Although I love young adult and teen fiction, I must admit, it was a stretch for me to open the cover of Gamers’ Quest, a novel featuring computer-generated artwork on its cover. I ain’t a gamer and I certainly ain’t a teen, nor a be-pierced, sword-wielding maniac. What is this going to do for me? How will I possibly relate?
I guess, like any well-written and highly imaginative story, it doesn’t matter how old you are or if your game interests extend to how many grocery items you can fit in one plastic-free bag and… Sudoku. Gamers’ Quest entertained me. Not only that, I had the unique opportunity to enter a world I am increasingly edging out of, while my children increasingly edge in. Put it this way – I felt cool reading this book. And I also felt rather savvy – checking out the content of the very books my kids will soon read.
Tark and Zyra are two free-roaming and likeable teenage thieves in a real (or is it virtual?) post-apocalyptic world, riddled with crime and desperation. Like many of this world, these mohawked, pierced cyber pirates spend their days hunting for treasure, and seeking the elusive (and expensive) keys to Designers Paradise – a beautiful, ‘normal’ virtual world where teens can live secure lives, with a family, hot meals, a nice bed to sleep in – and God forbid – even the chance to gain an education.

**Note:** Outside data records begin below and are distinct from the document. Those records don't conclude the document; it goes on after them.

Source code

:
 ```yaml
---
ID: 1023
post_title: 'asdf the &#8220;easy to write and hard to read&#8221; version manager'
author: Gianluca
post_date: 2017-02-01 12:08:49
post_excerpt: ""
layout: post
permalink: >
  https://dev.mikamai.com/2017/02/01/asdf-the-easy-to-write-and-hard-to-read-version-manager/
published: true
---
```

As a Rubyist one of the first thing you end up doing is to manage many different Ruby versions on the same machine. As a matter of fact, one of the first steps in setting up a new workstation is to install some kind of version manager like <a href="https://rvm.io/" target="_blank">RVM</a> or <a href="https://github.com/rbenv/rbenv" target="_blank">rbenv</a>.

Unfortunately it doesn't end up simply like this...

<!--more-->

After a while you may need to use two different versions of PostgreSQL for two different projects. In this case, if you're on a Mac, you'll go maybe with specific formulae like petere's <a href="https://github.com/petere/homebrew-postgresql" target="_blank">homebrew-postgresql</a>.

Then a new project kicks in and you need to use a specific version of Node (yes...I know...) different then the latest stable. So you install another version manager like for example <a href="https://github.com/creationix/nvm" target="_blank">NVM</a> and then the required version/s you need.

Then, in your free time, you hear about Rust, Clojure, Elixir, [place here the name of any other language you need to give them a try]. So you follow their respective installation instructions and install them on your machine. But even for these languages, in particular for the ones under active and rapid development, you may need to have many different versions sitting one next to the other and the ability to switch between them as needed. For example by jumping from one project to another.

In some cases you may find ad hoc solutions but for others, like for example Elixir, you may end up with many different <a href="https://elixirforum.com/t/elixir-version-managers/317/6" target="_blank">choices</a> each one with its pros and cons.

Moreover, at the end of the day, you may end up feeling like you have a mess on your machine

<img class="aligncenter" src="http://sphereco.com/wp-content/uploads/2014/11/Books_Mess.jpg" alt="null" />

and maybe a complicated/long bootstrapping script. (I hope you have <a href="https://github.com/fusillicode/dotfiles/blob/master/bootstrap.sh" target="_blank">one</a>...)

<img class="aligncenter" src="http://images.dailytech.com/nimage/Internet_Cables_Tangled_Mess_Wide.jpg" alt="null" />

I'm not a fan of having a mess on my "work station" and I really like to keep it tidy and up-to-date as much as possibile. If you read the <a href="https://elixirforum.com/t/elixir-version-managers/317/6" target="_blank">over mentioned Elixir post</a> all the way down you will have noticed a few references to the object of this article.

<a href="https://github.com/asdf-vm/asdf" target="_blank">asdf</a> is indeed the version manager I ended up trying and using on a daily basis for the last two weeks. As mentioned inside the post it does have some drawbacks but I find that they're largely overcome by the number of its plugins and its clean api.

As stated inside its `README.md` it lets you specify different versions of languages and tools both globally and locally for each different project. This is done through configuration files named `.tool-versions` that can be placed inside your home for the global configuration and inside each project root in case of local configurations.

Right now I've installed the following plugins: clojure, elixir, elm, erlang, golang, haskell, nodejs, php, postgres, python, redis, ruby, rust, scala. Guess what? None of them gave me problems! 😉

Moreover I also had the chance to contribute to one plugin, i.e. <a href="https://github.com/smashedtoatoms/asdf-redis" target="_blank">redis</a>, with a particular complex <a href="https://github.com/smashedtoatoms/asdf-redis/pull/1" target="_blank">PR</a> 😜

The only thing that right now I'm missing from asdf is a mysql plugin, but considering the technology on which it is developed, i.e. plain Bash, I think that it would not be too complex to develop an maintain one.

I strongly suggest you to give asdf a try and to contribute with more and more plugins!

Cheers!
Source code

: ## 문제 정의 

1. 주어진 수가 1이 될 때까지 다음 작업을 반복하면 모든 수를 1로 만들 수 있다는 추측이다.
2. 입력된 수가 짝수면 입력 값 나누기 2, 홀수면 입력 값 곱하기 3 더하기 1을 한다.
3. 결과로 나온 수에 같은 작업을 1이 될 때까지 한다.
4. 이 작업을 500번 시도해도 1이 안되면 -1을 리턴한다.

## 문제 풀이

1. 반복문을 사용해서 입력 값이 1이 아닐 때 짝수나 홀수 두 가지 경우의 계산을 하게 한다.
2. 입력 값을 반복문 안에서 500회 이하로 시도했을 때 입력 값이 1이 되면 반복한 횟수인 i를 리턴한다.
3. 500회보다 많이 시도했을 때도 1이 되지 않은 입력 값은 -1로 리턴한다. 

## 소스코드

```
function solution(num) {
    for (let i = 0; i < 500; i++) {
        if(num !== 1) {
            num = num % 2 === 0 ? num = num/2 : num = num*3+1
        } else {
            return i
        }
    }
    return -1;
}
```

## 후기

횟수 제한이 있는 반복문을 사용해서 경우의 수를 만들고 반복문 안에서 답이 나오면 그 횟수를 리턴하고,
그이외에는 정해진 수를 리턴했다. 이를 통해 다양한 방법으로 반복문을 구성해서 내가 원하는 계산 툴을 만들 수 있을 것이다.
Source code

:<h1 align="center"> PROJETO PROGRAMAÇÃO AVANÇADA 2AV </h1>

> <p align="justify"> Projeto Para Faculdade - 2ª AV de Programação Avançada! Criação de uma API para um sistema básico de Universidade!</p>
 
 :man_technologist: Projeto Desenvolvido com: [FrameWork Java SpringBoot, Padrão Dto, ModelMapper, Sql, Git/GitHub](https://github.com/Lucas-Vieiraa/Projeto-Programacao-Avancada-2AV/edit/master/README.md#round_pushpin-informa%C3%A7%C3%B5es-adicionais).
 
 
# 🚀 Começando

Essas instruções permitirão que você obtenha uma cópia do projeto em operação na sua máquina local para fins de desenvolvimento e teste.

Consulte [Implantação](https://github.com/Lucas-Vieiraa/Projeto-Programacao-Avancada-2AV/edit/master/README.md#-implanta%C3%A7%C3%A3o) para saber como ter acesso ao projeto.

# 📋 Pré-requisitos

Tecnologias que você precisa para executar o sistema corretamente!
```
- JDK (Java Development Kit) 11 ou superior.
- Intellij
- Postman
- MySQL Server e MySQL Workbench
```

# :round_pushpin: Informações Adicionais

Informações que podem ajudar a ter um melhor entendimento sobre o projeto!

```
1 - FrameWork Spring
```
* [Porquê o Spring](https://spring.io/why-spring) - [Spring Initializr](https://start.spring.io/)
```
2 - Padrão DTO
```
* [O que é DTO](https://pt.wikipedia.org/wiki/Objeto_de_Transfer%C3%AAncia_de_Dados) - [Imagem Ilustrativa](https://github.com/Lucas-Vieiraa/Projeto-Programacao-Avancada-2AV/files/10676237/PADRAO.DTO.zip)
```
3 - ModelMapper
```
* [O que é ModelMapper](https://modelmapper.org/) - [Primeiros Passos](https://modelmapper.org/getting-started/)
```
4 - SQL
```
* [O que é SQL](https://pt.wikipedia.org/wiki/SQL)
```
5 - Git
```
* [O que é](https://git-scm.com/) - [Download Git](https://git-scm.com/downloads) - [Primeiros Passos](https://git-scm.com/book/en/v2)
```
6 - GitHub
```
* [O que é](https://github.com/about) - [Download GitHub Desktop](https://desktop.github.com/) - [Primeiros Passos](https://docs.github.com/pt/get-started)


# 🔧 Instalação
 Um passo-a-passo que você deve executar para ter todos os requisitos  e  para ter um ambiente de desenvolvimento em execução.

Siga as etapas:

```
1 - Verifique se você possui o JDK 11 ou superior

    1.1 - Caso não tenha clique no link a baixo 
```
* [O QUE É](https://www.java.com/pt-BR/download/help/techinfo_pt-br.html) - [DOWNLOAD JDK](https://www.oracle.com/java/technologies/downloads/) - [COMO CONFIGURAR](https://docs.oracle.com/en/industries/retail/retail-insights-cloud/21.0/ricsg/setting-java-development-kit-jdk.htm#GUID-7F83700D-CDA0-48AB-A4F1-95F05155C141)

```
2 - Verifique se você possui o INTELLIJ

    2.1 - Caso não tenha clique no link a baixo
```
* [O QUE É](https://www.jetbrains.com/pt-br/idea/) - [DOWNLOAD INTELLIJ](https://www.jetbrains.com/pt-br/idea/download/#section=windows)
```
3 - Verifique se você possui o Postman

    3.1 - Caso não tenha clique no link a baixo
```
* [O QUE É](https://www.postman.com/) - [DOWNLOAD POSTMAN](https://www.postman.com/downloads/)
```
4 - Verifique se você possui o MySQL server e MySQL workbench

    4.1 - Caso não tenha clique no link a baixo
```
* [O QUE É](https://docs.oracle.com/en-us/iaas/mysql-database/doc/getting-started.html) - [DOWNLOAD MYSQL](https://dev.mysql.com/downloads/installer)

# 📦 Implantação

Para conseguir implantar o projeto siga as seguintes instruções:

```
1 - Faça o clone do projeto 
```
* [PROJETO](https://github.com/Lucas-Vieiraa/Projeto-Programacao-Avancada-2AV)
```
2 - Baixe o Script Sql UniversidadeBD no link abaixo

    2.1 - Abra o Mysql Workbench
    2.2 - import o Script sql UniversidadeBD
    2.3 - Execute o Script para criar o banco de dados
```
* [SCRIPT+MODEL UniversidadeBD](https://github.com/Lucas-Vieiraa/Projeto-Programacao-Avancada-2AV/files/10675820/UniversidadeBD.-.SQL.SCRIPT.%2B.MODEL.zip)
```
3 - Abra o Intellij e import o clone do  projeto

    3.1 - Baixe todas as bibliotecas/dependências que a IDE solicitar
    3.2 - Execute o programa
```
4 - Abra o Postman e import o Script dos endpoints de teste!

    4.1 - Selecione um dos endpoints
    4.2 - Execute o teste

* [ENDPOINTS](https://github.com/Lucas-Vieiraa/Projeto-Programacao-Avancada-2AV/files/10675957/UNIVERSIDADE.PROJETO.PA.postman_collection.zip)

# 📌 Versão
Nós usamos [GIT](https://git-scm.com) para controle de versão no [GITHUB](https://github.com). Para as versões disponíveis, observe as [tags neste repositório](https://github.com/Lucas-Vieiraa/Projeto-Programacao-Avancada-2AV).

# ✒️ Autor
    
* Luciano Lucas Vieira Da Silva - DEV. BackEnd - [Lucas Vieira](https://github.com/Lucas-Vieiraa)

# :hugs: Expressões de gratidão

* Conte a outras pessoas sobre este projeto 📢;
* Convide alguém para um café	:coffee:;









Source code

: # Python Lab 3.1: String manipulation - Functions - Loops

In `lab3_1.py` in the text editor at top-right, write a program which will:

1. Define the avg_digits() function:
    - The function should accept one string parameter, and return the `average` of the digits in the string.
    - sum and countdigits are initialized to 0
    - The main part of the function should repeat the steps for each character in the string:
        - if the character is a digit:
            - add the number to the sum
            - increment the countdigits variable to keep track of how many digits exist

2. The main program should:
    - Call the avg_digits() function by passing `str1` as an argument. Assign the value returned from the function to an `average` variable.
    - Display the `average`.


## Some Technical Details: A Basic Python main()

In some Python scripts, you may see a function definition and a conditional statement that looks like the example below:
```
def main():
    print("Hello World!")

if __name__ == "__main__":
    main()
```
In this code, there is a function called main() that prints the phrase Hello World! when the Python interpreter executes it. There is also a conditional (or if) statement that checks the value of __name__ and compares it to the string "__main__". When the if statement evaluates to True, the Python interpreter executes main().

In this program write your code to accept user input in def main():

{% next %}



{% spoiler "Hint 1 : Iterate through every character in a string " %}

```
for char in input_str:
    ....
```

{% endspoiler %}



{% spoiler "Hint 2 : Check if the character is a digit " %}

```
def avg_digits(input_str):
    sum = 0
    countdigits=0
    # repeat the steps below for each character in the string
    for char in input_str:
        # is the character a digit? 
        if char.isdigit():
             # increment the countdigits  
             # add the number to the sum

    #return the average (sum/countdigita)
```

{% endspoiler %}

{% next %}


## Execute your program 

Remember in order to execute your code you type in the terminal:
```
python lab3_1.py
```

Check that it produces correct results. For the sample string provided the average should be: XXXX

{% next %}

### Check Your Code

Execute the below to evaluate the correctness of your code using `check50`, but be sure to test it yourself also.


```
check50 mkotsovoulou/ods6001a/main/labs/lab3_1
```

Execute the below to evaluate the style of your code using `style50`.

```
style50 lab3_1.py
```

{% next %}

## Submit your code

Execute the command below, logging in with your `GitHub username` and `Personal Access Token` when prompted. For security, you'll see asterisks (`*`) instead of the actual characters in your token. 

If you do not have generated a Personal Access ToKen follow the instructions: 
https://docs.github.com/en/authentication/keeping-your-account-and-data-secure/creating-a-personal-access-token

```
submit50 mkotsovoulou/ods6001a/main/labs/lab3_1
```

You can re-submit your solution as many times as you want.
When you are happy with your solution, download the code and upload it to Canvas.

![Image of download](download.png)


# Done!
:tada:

Access to Designers Paradise is limited. Once the key is in hand, getting through to the portals of this utopia is a challenge in itself, but if anyone can do it, Tark and Zyra can. With excellent fighting skills, wit and speed, these young friends gather the resources they need to fight their way to Paradise, including the highly coveted and majestic sword o’ light.
After dragon-slaying, sewer rat-blasting and the relentless pursuit by a maniacal monstrous woman named Vera, Tark and Zyra finally make it to Designers Paradise, with limited hours to enjoy the spoils of this heartwarming virtual world. But very soon, the veil between the real and unreal begin to blur and this dynamic duo is once again thrown into the fray.
As atmospheric ‘holes’ begin to appear all around them, the real and the unreal merge into one – all under the control of the malevolent ‘Fat Man’ who seeks to control not only Designers Paradise, but the ‘real’ world beyond its cyber walls. As these walls begin to tumble and collapse in on themselves, can Tark and Zyra stop the Fat Man and finally return ‘home’?
Gamers’ Quest is a feat in intense imagination, but it is also a book that skillfully treads the line between entertainment and schlock. There is most certainly violence in this book, but nothing that would turn your teen into a knife-wielding, psychopathic maniac. The content is purely fantasy-driven, and the lines of gratuitous brutality are never blurred. As Zyra makes clear – ‘any old sewer rat could commit acts of violence’. Why not commit robbery with style and flair? Indeed.
Ivanoff has constructed main characters that are intensely likable – and a cast of monstrous types you’ll be glad to see the end of. His subplot Princeling character is priceless, and provides a tidy counterbalance to the irreverence of his thieving teen duo. Readers will find themselves cheering on all three of this unlikely trio.
The author also brings colour and highly effective characterization in the form of speech intonation – a tangle between Old English and decrepit Cockney. “Wot’s ya doin’ in ‘ere?” is a joy to the ears, while “Comes on,” and “I knows where to gets us anotha key” send us straight to a great galactic galleon, its two futuristic pirates swaggering its foredecks with a glint in their eyes (or is that piercings?).
Ivanoff manages to combine action with an extremely clever plotline that will have readers guessing ‘til the end. His story may be awash with rotting sewers and echoing and cavernous scenes of grunge and metal, but a nice meandering ribbon of romance brings unexpected emotion to the story, rounding things out into a well-crafted book both teens and adults will enjoy.